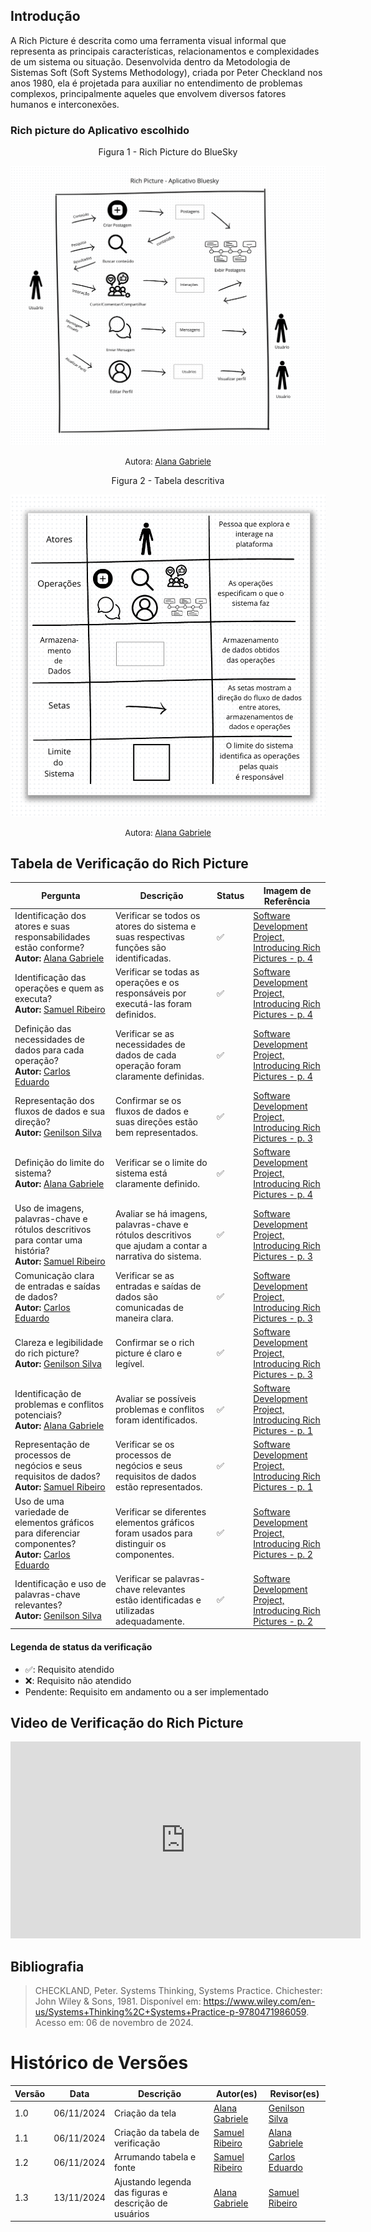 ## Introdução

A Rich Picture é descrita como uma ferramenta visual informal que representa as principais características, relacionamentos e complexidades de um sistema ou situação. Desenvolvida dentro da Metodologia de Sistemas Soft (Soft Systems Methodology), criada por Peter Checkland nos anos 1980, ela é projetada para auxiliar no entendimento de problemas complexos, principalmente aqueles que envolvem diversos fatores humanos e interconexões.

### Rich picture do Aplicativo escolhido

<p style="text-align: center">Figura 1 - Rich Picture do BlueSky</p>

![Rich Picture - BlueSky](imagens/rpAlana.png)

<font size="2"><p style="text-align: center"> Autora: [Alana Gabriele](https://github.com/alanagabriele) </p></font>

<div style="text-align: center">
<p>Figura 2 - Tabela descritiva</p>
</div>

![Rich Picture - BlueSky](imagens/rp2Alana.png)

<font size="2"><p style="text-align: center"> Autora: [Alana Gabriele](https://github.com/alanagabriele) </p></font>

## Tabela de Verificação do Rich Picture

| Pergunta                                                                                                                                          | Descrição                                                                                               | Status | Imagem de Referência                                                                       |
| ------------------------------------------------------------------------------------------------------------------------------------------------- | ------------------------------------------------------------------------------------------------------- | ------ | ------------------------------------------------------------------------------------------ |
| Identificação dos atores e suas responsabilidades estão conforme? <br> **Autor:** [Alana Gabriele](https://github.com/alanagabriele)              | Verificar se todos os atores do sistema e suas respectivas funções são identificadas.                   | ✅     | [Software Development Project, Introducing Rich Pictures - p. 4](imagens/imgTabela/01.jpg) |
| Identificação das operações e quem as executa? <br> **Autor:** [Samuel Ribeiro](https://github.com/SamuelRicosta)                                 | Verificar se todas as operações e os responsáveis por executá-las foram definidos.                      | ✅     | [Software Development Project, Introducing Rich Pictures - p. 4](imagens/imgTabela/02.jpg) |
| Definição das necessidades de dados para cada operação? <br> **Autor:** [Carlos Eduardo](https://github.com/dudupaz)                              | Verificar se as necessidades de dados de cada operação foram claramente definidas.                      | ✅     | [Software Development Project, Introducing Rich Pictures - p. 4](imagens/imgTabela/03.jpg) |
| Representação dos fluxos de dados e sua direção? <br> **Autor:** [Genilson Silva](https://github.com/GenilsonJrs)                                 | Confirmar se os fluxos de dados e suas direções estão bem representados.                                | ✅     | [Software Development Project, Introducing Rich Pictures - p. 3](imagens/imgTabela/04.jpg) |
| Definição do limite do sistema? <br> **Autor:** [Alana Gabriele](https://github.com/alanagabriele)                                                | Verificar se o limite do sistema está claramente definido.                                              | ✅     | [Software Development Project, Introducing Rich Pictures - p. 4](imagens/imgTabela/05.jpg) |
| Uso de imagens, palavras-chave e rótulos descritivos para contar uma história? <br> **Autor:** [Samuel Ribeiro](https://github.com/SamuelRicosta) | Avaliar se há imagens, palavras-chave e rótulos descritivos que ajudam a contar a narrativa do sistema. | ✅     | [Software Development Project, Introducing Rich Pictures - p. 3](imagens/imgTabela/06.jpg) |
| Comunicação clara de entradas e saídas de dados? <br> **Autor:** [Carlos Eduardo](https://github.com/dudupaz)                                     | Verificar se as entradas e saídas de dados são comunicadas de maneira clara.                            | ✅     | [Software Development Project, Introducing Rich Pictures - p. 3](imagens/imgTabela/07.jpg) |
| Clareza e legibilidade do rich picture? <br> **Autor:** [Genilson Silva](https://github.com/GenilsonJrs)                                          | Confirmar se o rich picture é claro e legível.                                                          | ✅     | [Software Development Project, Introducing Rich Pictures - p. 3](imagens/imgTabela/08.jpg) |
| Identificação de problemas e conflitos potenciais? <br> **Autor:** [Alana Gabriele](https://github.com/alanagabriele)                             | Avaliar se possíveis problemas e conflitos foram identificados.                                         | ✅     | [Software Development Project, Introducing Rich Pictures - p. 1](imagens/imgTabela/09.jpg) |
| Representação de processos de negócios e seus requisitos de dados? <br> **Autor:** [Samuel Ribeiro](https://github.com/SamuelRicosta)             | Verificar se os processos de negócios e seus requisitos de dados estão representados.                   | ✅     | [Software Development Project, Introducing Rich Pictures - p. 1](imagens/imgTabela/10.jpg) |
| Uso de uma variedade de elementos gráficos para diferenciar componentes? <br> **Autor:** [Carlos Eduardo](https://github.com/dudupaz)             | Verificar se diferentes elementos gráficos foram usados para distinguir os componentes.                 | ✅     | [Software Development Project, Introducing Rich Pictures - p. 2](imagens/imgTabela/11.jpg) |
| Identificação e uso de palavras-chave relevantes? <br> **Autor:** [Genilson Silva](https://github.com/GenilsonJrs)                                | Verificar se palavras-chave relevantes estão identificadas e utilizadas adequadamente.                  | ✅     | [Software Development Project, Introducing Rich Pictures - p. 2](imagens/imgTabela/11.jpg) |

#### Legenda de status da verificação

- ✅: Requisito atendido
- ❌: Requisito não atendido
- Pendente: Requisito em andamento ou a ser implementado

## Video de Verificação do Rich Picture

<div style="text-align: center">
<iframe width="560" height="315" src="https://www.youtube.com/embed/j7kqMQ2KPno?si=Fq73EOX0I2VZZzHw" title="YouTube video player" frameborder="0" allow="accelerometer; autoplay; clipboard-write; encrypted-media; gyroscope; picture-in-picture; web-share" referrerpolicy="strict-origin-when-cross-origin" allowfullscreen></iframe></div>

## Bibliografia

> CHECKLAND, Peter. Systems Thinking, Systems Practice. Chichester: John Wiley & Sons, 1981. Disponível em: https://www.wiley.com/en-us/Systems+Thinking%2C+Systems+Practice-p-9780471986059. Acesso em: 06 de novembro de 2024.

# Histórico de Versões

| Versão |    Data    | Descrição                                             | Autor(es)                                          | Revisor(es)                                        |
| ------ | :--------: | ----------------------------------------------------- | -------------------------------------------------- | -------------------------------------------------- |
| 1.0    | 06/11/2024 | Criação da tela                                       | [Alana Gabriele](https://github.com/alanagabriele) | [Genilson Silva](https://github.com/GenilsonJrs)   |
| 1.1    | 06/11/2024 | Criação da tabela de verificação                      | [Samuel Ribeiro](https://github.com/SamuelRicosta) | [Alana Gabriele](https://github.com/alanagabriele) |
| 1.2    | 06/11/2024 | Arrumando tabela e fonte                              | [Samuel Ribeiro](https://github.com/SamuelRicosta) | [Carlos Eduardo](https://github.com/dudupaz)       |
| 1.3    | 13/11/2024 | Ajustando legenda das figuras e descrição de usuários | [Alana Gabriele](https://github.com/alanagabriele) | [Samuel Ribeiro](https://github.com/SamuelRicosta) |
-*-*-
Exercise objective: Each record must be repeated verbatim, and no picture may appear in the copy.

Task answer:
 ## Introdução

A Rich Picture é descrita como uma ferramenta visual informal que representa as principais características, relacionamentos e complexidades de um sistema ou situação. Desenvolvida dentro da Metodologia de Sistemas Soft (Soft Systems Methodology), criada por Peter Checkland nos anos 1980, ela é projetada para auxiliar no entendimento de problemas complexos, principalmente aqueles que envolvem diversos fatores humanos e interconexões.

### Rich picture do Aplicativo escolhido

<p style="text-align: center">Figura 1 - Rich Picture do BlueSky</p>

![Rich Picture - BlueSky](imagens/rpAlana.png)

<font size="2"><p style="text-align: center"> Autora: [Alana Gabriele](https://github.com/alanagabriele) </p></font>

<div style="text-align: center">
<p>Figura 2 - Tabela descritiva</p>
</div>

![Rich Picture - BlueSky](imagens/rp2Alana.png)

<font size="2"><p style="text-align: center"> Autora: [Alana Gabriele](https://github.com/alanagabriele) </p></font>

## Tabela de Verificação do Rich Picture

| Pergunta                                                                                                                                          | Descrição                                                                                               | Status | Imagem de Referência                                                                       |
| ------------------------------------------------------------------------------------------------------------------------------------------------- | ------------------------------------------------------------------------------------------------------- | ------ | ------------------------------------------------------------------------------------------ |
| Identificação dos atores e suas responsabilidades estão conforme? <br> **Autor:** [Alana Gabriele](https://github.com/alanagabriele)              | Verificar se todos os atores do sistema e suas respectivas funções são identificadas.                   | ✅     | [Software Development Project, Introducing Rich Pictures - p. 4](imagens/imgTabela/01.jpg) |
| Identificação das operações e quem as executa? <br> **Autor:** [Samuel Ribeiro](https://github.com/SamuelRicosta)                                 | Verificar se todas as operações e os responsáveis por executá-las foram definidos.                      | ✅     | [Software Development Project, Introducing Rich Pictures - p. 4](imagens/imgTabela/02.jpg) |
| Definição das necessidades de dados para cada operação? <br> **Autor:** [Carlos Eduardo](https://github.com/dudupaz)                              | Verificar se as necessidades de dados de cada operação foram claramente definidas.                      | ✅     | [Software Development Project, Introducing Rich Pictures - p. 4](imagens/imgTabela/03.jpg) |
| Representação dos fluxos de dados e sua direção? <br> **Autor:** [Genilson Silva](https://github.com/GenilsonJrs)                                 | Confirmar se os fluxos de dados e suas direções estão bem representados.                                | ✅     | [Software Development Project, Introducing Rich Pictures - p. 3](imagens/imgTabela/04.jpg) |
| Definição do limite do sistema? <br> **Autor:** [Alana Gabriele](https://github.com/alanagabriele)                                                | Verificar se o limite do sistema está claramente definido.                                              | ✅     | [Software Development Project, Introducing Rich Pictures - p. 4](imagens/imgTabela/05.jpg) |
| Uso de imagens, palavras-chave e rótulos descritivos para contar uma história? <br> **Autor:** [Samuel Ribeiro](https://github.com/SamuelRicosta) | Avaliar se há imagens, palavras-chave e rótulos descritivos que ajudam a contar a narrativa do sistema. | ✅     | [Software Development Project, Introducing Rich Pictures - p. 3](imagens/imgTabela/06.jpg) |
| Comunicação clara de entradas e saídas de dados? <br> **Autor:** [Carlos Eduardo](https://github.com/dudupaz)                                     | Verificar se as entradas e saídas de dados são comunicadas de maneira clara.                            | ✅     | [Software Development Project, Introducing Rich Pictures - p. 3](imagens/imgTabela/07.jpg) |
| Clareza e legibilidade do rich picture? <br> **Autor:** [Genilson Silva](https://github.com/GenilsonJrs)                                          | Confirmar se o rich picture é claro e legível.                                                          | ✅     | [Software Development Project, Introducing Rich Pictures - p. 3](imagens/imgTabela/08.jpg) |
| Identificação de problemas e conflitos potenciais? <br> **Autor:** [Alana Gabriele](https://github.com/alanagabriele)                             | Avaliar se possíveis problemas e conflitos foram identificados.                                         | ✅     | [Software Development Project, Introducing Rich Pictures - p. 1](imagens/imgTabela/09.jpg) |
| Representação de processos de negócios e seus requisitos de dados? <br> **Autor:** [Samuel Ribeiro](https://github.com/SamuelRicosta)             | Verificar se os processos de negócios e seus requisitos de dados estão representados.                   | ✅     | [Software Development Project, Introducing Rich Pictures - p. 1](imagens/imgTabela/10.jpg) |
| Uso de uma variedade de elementos gráficos para diferenciar componentes? <br> **Autor:** [Carlos Eduardo](https://github.com/dudupaz)             | Verificar se diferentes elementos gráficos foram usados para distinguir os componentes.                 | ✅     | [Software Development Project, Introducing Rich Pictures - p. 2](imagens/imgTabela/11.jpg) |
| Identificação e uso de palavras-chave relevantes? <br> **Autor:** [Genilson Silva](https://github.com/GenilsonJrs)                                | Verificar se palavras-chave relevantes estão identificadas e utilizadas adequadamente.                  | ✅     | [Software Development Project, Introducing Rich Pictures - p. 2](imagens/imgTabela/11.jpg) |

#### Legenda de status da verificação

- ✅: Requisito atendido
- ❌: Requisito não atendido
- Pendente: Requisito em andamento ou a ser implementado

## Video de Verificação do Rich Picture

<div style="text-align: center">
<iframe width="560" height="315" src="https://www.youtube.com/embed/j7kqMQ2KPno?si=Fq73EOX0I2VZZzHw" title="YouTube video player" frameborder="0" allow="accelerometer; autoplay; clipboard-write; encrypted-media; gyroscope; picture-in-picture; web-share" referrerpolicy="strict-origin-when-cross-origin" allowfullscreen></iframe></div>

## Bibliografia

> CHECKLAND, Peter. Systems Thinking, Systems Practice. Chichester: John Wiley & Sons, 1981. Disponível em: https://www.wiley.com/en-us/Systems+Thinking%2C+Systems+Practice-p-9780471986059. Acesso em: 06 de novembro de 2024.

# Histórico de Versões

| Versão |    Data    | Descrição                                             | Autor(es)                                          | Revisor(es)                                        |
| ------ | :--------: | ----------------------------------------------------- | -------------------------------------------------- | -------------------------------------------------- |
| 1.0    | 06/11/2024 | Criação da tela                                       | [Alana Gabriele](https://github.com/alanagabriele) | [Genilson Silva](https://github.com/GenilsonJrs)   |
| 1.1    | 06/11/2024 | Criação da tabela de verificação                      | [Samuel Ribeiro](https://github.com/SamuelRicosta) | [Alana Gabriele](https://github.com/alanagabriele) |
| 1.2    | 06/11/2024 | Arrumando tabela e fonte                              | [Samuel Ribeiro](https://github.com/SamuelRicosta) | [Carlos Eduardo](https://github.com/dudupaz)       |
| 1.3    | 13/11/2024 | Ajustando legenda das figuras e descrição de usuários | [Alana Gabriele](https://github.com/alanagabriele) | [Samuel Ribeiro](https://github.com/SamuelRicosta) |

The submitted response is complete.